We started collecting mythological stories from around the world, from South America and Africa and all over, and I read all these books about utopia. I was trying to see : Why am I obsessed with flutes right now ? Where is it personal and where is it universal ? So it was really satisfying to discover that a lot of the stories were about women in the tribe stealing the flutes. They escaped with the children and went to a utopian place. Sometimes they got found out and something terrible happened, like violence. But in some stories, they managed to create a world where there was no violence or war. I was really excited by that. I also think people who end up being flute players are such interesting characters. They’re always eccentric.

Utopia seems like an idea that people have had forever. It always feels like humans are striving toward it, but we have different ideas of what it would look like. Do you think it’s possible to achieve ? Or do you think it’s something that we’ll always reach for but never quite get to ?

I think it’s a bit of both. It’s so human to dream and want something really far-reaching. And sometimes it actually comes true, and sometimes it doesn’t. I like the gap between. Just looking around at my friends, I saw there was an interesting gap between “this is what I want, this is my manifesto” and what actually comes through. If there’s a really big difference, that’s bad, but it’s a beautiful quality that humans have. It’s a survival mechanism to have a recipe for what’s going to happen. A minority of it happens, but you still need that recipe to get going. Maybe I just wanted to write an album about that need.

How did you explore that idea with the sound world you built on the album ?

There was a certain period where I was saying to my friends, “Maybe this is a tryptic.” There were definitely three stages [of writing]. There’s the utopian, futuristic, sexy part where we’re heading off to this island where everybody’s naked and there’s no violence, like a sci-fi novel.

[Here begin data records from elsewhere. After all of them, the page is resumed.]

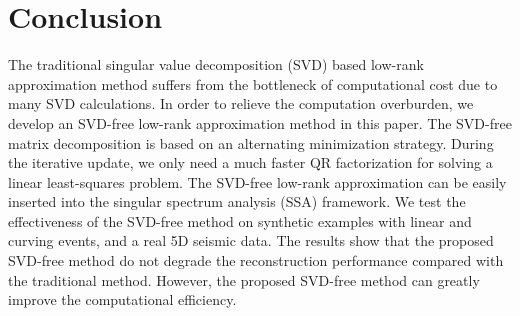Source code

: \section{Conclusion}
The traditional singular value decomposition (SVD) based low-rank approximation method suffers from the bottleneck of computational cost due to many SVD calculations. In order to relieve the computation overburden, we develop an SVD-free low-rank approximation method in this paper. The SVD-free matrix decomposition is based on an alternating minimization strategy. During the iterative update, we only need a much faster QR factorization for solving a linear least-squares problem. The SVD-free low-rank approximation can be easily inserted into the singular spectrum analysis (SSA) framework. We test the effectiveness of the SVD-free method on synthetic examples with linear and curving events,  and a real 5D seismic data. The results show that the proposed SVD-free method do not degrade the reconstruction performance compared with the traditional method. However, the proposed SVD-free method can greatly improve the computational efficiency. 


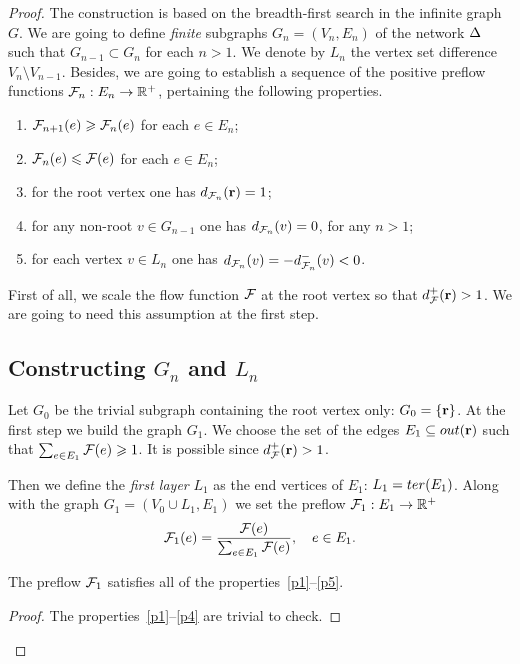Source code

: \documentclass[12pt,oneside,a4paper]{amsart}
\begin{document}
\begin{proof}
        The construction is based on the breadth-first search in the infinite graph $G$.
        We are going to define \emph{finite} subgraphs $G_n = (V_n, E_n)$ of the network $\Delta$ such that $G_{n-1} \subset G_{n}$ for each $n > 1$.
        We denote by $L_n$ the vertex set difference $V_n \setminus V_{n-1}$.
        Besides, we are going to establish a sequence of the positive preflow functions $\mathcal{F}_{n}: E_n \to \mathbb{R}^{+}$,
          pertaining the following properties.
        \begin{enumerate}[label=\textbf{P\arabic*}]
          \item \label{p1} $\mathcal{F}_{n+1}(e) \geqslant \mathcal{F}_{n}(e)$ for each $e \in E_n$;
          \item \label{p2} $\mathcal{F}_{n}(e) \leqslant \mathcal{F}(e)$ for each $e \in E_n$;
          \item \label{p3} for the root vertex one has $d_{\mathcal{F}_{n}}(\mathbf{r}) = 1$;
          \item \label{p4} for any non-root $v \in G_{n-1}$ one has $d_{\mathcal{F}_{n}}(v) = 0$, for any $n > 1$;
          \item \label{p5} for each vertex $v \in L_n$ one has $d_{\mathcal{F}_{n}}(v) = -d^{-}_{\mathcal{F}_{n}}(v) < 0$.
        \end{enumerate}
        First of all, we scale the flow function $\mathcal{F}$ at the root vertex so that $d^{+}_{\mathcal{F}}(\mathbf{r}) > 1$.
        We are going to need this assumption at the first step.
      \medskip
      \subsection{Constructing \texorpdfstring{$G_n$}{Gn} and \texorpdfstring{$L_n$}{Ln}}
        Let $G_0$ be the trivial subgraph containing the root vertex only: $G_0 = \left\{ \mathbf{r} \right\}$.
        At the first step we build the graph $G_1$.
        We choose the set of the edges $E_1 \subseteq out(\mathbf{r})$ such that $\sum_{e \in E_1} \mathcal{F}(e) \geqslant 1$.
        It is possible since $d^{+}_{\mathcal{F}}(\mathbf{r}) > 1$.

        Then we define the \emph{first layer} $L_1$ as the end vertices of $E_1$: $L_1 = ter(E_1)$.
        Along with the graph $G_1 = (V_0 \cup L_1, E_1)$ we set the preflow $\mathcal{F}_{1}: E_1 \to \mathbb{R}^{+}$
        \[
          \mathcal{F}_{1}(e) = \frac{\mathcal{F}(e)}{\sum_{e\in E_1}{\mathcal{F}(e)}}, \quad e \in E_1.
        \]
        \begin{prop}
          The preflow $\mathcal{F}_{1}$ satisfies all of the properties~\ref{p1}--\ref{p5}.
        \end{prop}
        \begin{proof}
          The properties~\ref{p1}--\ref{p4} are trivial to check.


\end{proof}
\end{proof}
\end{document}
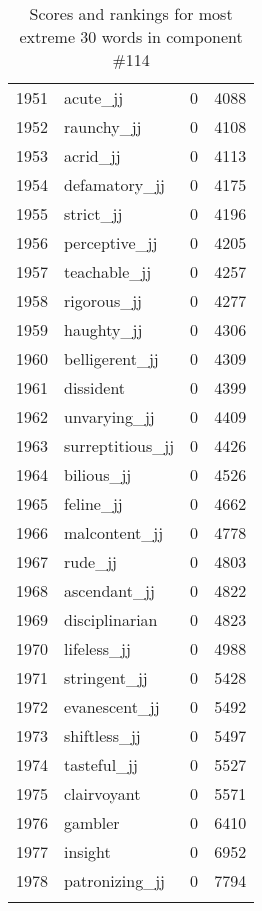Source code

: \begin{longtable}[!htbp]{| rlr@{.}l |}
    1951 & acute\_jj & 0 & 4088 \\
    1952 & raunchy\_jj & 0 & 4108 \\
    1953 & acrid\_jj & 0 & 4113 \\
    1954 & defamatory\_jj & 0 & 4175 \\
    1955 & strict\_jj & 0 & 4196 \\
    1956 & perceptive\_jj & 0 & 4205 \\
    1957 & teachable\_jj & 0 & 4257 \\
    1958 & rigorous\_jj & 0 & 4277 \\
    1959 & haughty\_jj & 0 & 4306 \\
    1960 & belligerent\_jj & 0 & 4309 \\
    1961 & dissident & 0 & 4399 \\
    1962 & unvarying\_jj & 0 & 4409 \\
    1963 & surreptitious\_jj & 0 & 4426 \\
    1964 & bilious\_jj & 0 & 4526 \\
    1965 & feline\_jj & 0 & 4662 \\
    1966 & malcontent\_jj & 0 & 4778 \\
    1967 & rude\_jj & 0 & 4803 \\
    1968 & ascendant\_jj & 0 & 4822 \\
    1969 & disciplinarian & 0 & 4823 \\
    1970 & lifeless\_jj & 0 & 4988 \\
    1971 & stringent\_jj & 0 & 5428 \\
    1972 & evanescent\_jj & 0 & 5492 \\
    1973 & shiftless\_jj & 0 & 5497 \\
    1974 & tasteful\_jj & 0 & 5527 \\
    1975 & clairvoyant & 0 & 5571 \\
    1976 & gambler & 0 & 6410 \\
    1977 & insight & 0 & 6952 \\
    1978 & patronizing\_jj & 0 & 7794 \\
    \hline
    \caption{Scores and rankings for most extreme 30 words in component \#114} \\
\end{longtable}
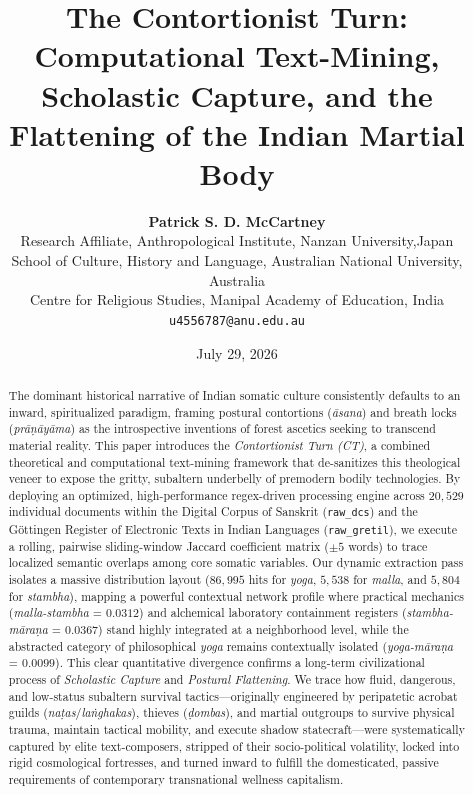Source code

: \documentclass[11pt,twoside,letterpaper]{article}
\title{\textbf{The Contortionist Turn:\\Computational Text-Mining, Scholastic Capture, and the Flattening of the Indian Martial Body}}
\author{
    \textbf{Patrick S. D. McCartney}\\
    \small Research Affiliate, Anthropological Institute, Nanzan University,Japan \\
    \small School of Culture, History and Language, Australian National University, Australia \\
    \small Centre for Religious Studies, Manipal Academy of Education, India\\
    \small \texttt{u4556787@anu.edu.au}
}
\date{July 29, 2026}
\begin{document}
\maketitle

\begin{abstract}
The dominant historical narrative of Indian somatic culture consistently defaults to an inward, spiritualized paradigm, framing postural contortions (\textit{āsana}) and breath locks (\textit{prāṇāyāma}) as the introspective inventions of forest ascetics seeking to transcend material reality. This paper introduces the \textit{Contortionist Turn (CT)}, a combined theoretical and computational text-mining framework that de-sanitizes this theological veneer to expose the gritty, subaltern underbelly of premodern bodily technologies. By deploying an optimized, high-performance regex-driven processing engine across $20,529$ individual documents within the Digital Corpus of Sanskrit (\texttt{raw\_dcs}) and the Göttingen Register of Electronic Texts in Indian Languages (\texttt{raw\_gretil}), we execute a rolling, pairwise sliding-window Jaccard coefficient matrix ($\pm 5$ words) to trace localized semantic overlaps among core somatic variables. Our dynamic extraction pass isolates a massive distribution layout ($86,995$ hits for \textit{yoga}, $5,538$ for \textit{malla}, and $5,804$ for \textit{stambha}), mapping a powerful contextual network profile where practical mechanics (\textit{malla-stambha} = $0.0312$) and alchemical laboratory containment registers (\textit{stambha-māraṇa} = $0.0367$) stand highly integrated at a neighborhood level, while the abstracted category of philosophical \textit{yoga} remains contextually isolated (\textit{yoga-māraṇa} = $0.0099$). This clear quantitative divergence confirms a long-term civilizational process of \textit{Scholastic Capture} and \textit{Postural Flattening}. We trace how fluid, dangerous, and low-status subaltern survival tactics—originally engineered by peripatetic acrobat guilds (\textit{naṭas}/\textit{laṅghakas}), thieves (\textit{ḍombas}), and martial outgroups to survive physical trauma, maintain tactical mobility, and execute shadow statecraft—were systematically captured by elite text-composers, stripped of their socio-political volatility, locked into rigid cosmological fortresses, and turned inward to fulfill the domesticated, passive requirements of contemporary transnational wellness capitalism.
\end{abstract}
\end{document}
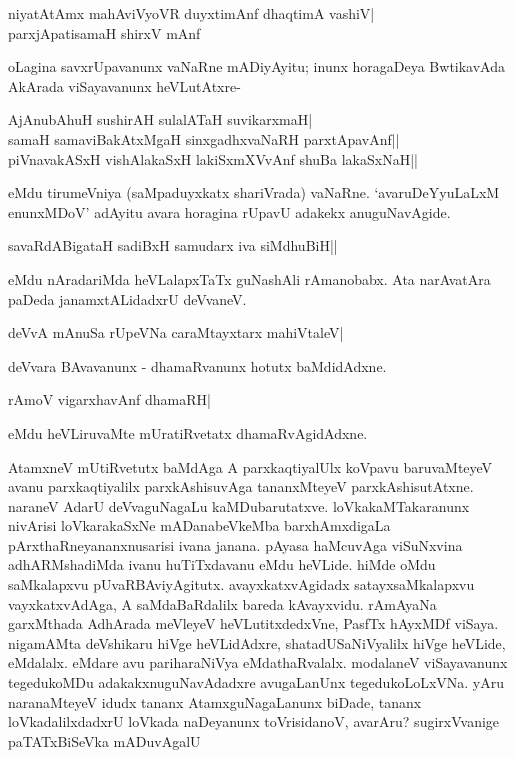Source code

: \begin{shloka}
niyatAtAmx mahAviVyoVR duyxtimAnf dhaqtimA vashiV|\label{247b}\\
parxjApatisamaH shirxV mAnf 
\end{shloka}

oLagina savxrUpavanunx vaNaRne mADiyAyitu; inunx horagaDeya BwtikavAda AkArada viSayavanunx heVLutAtxre-

\begin{shloka}
AjAnubAhuH sushirAH sulalATaH suvikarxmaH|\label{247}\\
samaH samaviBakAtxMgaH sinxgadhxvaNaRH parxtApavAnf||\\
piVnavakASxH vishAlakaSxH lakiSxmXVvAnf shuBa lakaSxNaH||
\end{shloka}

eMdu tirumeVniya (saMpaduyxkatx shariVrada) vaNaRne. `avaruDeYyuLaLxM enunxMDoV' adAyitu avara horagina rUpavU adakekx anuguNavAgide.

\begin{shloka}
savaRdABigataH sadiBxH samudarx iva siMdhuBiH||\label{247e}
\end{shloka}

eMdu nAradariMda heVLalapxTaTx guNashAli rAmanobabx. Ata narAvatAra paDeda janamxtALidadxrU deVvaneV. 

\begin{shloka}
deVvA mAnuSa rUpeVNa caraMtayxtarx mahiVtaleV|\label{247a}
\end{shloka}

deVvara BAvavanunx - dhamaRvanunx hotutx baMdidAdxne.

\begin{shloka}
rAmoV vigarxhavAnf dhamaRH|\label{247d}
\end{shloka}

eMdu heVLiruvaMte mUratiRvetatx dhamaRvAgidAdxne.

AtamxneV mUtiRvetutx baMdAga A parxkaqtiyalUlx koVpavu baruvaMteyeV avanu parxkaqtiyalilx parxkAshisuvAga tananxMteyeV parxkAshisutAtxne. naraneV AdarU deVvaguNagaLu kaMDubarutatxve. loVkakaMTakaranunx nivArisi loVkarakaSxNe mADanabeVkeMba barxhAmxdigaLa pArxthaRneyananxnusarisi ivana janana. pAyasa haMcuvAga viSuNxvina adhARMshadiMda ivanu huTiTxdavanu eMdu heVLide. hiMde oMdu saMkalapxvu pUvaRBAviyAgitutx. avayxkatxvAgidadx satayxsaMkalapxvu vayxkatxvAdAga, A saMdaBaRdalilx bareda kAvayxvidu. rAmAyaNa garxMthada AdhArada meVleyeV heVLutitxdedxVne, PasfTx hAyxMDf viSaya. nigamAMta deVshikaru hiVge heVLidAdxre, shatadUSaNiVyalilx hiVge heVLide, eMdalalx. eMdare avu pariharaNiVya eMdathaRvalalx. modalaneV viSayavanunx tegedukoMDu adakakxnuguNavAdadxre avugaLanUnx tegedukoLoLxVNa. yAru naranaMteyeV idudx tananx AtamxguNagaLanunx biDade, tananx loVkadalilxdadxrU loVkada naDeyanunx toVrisidanoV, avarAru? sugirxVvanige paTATxBiSeVka mADuvAgalU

We were reading these black lesbian sci-fi books and really going off into that direction. The second part is more real and human. And then in the third section, songs like “Body Memory” and “Loss” are more of a continuation of previous albums.

“Loss” is very much a continuation of “Pagan Poetry,” a certain sort of girl goth music. And “Body Memory” was a really strange song for me. I did not know what to do with that song. In the beginning it was 20 minutes long, and I ended up recording a 60-piece choir [the Hamrahlid Choir] on it. They all came to my cabin. It’s one of the best choirs ever. We invited [conductor Þorgerður Ingólfsdóttir], this incredible Icelandic woman who’s in her 70s. She’s a legend in Iceland. I sang myself in this choir when I was 16. I’ve listened to this choir all my life, so to finally write something for it was really scary and courageous. Just sitting in the church when we recorded it was really satisfying. It felt like I’d broken into a new place.

“Black Lake” on Vulnicura was the darkest and saddest I’ve ever gone. “Body Memory” is a reply to that. It is my manifesto. My subconscious was like, “OK, I’ll let you write the saddest song ever for 10 minutes if you then write something to counter that.” And then this song came out all in one go. Each verse is about big things in life : destiny, love, sex. It’s a bit big-headed. It’s about, “OK, how am I going to live the second half of my life ?” It’s a new territory, a door that’s opened.